Don’t you just love it when your solid, deep groundstroke creates a short ball over the middle that you can attack? Well, that is exactly what most second serves are … short balls over the middle that you can attack.
Too many people are concerned about “just returning serve”; but all too often, they are passing up a golden opportunity to go on the attack. Most of us club players do not have a deep, hard, penetrating second serve; so our second serves are mostly very attackable.
When you assume that an average first serve percentage is probably 50-65%, that means a full one third of what you will be seeing during matches are second serves.

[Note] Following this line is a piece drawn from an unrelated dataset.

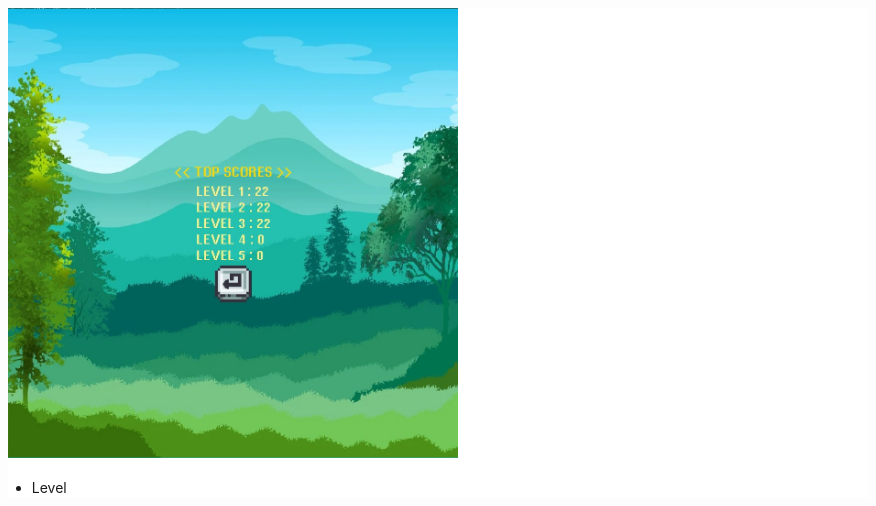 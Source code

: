   <img src="https://github.com/basakakyuz/travel-game/blob/main/repo/high-scores.jpg" width="450"/>
</p>  

- Level
<p align="center">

I think you should take those opportunities to really “send a message” to your opponent and hit an aggressive return solidly cross court or down the line. And maybe even come to the net behind that shot.
Even if you miss, the server will see what you are trying to do; and it will surely impact his following first and second serves. He may be concerned about your play on the next second serve and double fault; or he may want to avoid the second serve scenario and take something off his first serve to just get it in.
Roy Emerson advised me at camp to “show him your forehand” when your opponent is hitting an important second serve. What he meant was, stand well to your left (for righties) when your opponent lines up to hit his second serve. A full one-third of the time, he will then go for too much and double fault.
So, seize the opportunity to attack that second serve and you will start out in control of the point.